===== EXCERPTED DATA =====
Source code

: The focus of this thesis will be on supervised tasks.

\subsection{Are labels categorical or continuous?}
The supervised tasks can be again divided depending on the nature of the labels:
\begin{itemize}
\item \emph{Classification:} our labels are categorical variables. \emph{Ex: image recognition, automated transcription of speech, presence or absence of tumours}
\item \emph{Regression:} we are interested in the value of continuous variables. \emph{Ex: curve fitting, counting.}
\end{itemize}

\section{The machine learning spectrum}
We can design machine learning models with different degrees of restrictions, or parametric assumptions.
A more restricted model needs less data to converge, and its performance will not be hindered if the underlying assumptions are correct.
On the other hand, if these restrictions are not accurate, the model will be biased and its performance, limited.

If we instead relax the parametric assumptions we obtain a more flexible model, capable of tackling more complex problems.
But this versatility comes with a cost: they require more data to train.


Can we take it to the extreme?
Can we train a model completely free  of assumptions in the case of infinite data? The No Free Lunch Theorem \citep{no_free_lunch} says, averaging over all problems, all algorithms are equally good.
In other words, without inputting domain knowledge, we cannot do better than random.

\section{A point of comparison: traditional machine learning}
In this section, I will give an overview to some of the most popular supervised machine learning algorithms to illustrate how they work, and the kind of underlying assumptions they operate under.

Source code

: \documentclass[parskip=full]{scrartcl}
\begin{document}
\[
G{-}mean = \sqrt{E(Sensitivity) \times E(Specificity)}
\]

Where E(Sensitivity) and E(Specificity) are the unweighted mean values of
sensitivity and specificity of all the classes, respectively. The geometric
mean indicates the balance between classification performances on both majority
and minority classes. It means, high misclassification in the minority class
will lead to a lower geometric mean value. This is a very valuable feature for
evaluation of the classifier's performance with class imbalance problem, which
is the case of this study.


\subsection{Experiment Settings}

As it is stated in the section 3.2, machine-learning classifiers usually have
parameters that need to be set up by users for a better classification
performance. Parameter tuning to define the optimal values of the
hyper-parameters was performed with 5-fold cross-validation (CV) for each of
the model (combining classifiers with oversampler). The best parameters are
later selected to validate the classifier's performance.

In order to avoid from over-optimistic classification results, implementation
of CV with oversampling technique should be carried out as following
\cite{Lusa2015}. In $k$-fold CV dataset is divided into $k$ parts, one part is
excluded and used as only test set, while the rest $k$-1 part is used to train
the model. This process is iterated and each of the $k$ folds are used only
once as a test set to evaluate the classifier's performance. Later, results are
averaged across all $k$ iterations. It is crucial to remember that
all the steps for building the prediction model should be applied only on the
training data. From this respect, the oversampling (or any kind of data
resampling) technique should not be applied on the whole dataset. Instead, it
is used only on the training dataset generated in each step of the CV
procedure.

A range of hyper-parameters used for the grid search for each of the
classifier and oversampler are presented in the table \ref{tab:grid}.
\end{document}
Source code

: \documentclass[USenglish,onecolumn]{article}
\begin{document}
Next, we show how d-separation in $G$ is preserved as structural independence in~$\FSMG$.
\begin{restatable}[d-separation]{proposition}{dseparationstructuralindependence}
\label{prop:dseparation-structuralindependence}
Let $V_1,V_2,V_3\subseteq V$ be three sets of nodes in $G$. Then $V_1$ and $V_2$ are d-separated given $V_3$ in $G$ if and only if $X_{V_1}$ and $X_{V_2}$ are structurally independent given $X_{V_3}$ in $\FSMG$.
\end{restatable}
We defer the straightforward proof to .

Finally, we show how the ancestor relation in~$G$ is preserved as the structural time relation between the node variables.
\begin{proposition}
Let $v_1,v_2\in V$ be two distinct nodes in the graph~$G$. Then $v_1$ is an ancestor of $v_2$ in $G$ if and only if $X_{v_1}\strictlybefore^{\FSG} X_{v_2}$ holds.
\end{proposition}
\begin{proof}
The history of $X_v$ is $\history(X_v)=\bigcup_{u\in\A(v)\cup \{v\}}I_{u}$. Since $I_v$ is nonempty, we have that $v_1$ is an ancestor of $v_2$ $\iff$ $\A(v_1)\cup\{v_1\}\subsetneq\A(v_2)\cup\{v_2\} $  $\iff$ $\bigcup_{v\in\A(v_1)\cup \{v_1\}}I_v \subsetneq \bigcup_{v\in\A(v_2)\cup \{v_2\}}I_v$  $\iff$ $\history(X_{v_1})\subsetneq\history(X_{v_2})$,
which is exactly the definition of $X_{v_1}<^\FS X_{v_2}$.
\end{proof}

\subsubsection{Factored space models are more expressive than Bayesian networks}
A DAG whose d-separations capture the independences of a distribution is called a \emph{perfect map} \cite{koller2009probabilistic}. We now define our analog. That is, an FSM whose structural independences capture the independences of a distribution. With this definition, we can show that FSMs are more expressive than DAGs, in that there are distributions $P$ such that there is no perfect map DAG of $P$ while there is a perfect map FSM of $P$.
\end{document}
=====
In the reply, include exactly the lines from the beginning of the entries above through the line holding "Can we take it to the extreme?", and nothing besides.

Source code

: The focus of this thesis will be on supervised tasks.

\subsection{Are labels categorical or continuous?}
The supervised tasks can be again divided depending on the nature of the labels:
\begin{itemize}
\item \emph{Classification:} our labels are categorical variables. \emph{Ex: image recognition, automated transcription of speech, presence or absence of tumours}
\item \emph{Regression:} we are interested in the value of continuous variables. \emph{Ex: curve fitting, counting.}
\end{itemize}

\section{The machine learning spectrum}
We can design machine learning models with different degrees of restrictions, or parametric assumptions.
A more restricted model needs less data to converge, and its performance will not be hindered if the underlying assumptions are correct.
On the other hand, if these restrictions are not accurate, the model will be biased and its performance, limited.

If we instead relax the parametric assumptions we obtain a more flexible model, capable of tackling more complex problems.
But this versatility comes with a cost: they require more data to train.


Can we take it to the extreme?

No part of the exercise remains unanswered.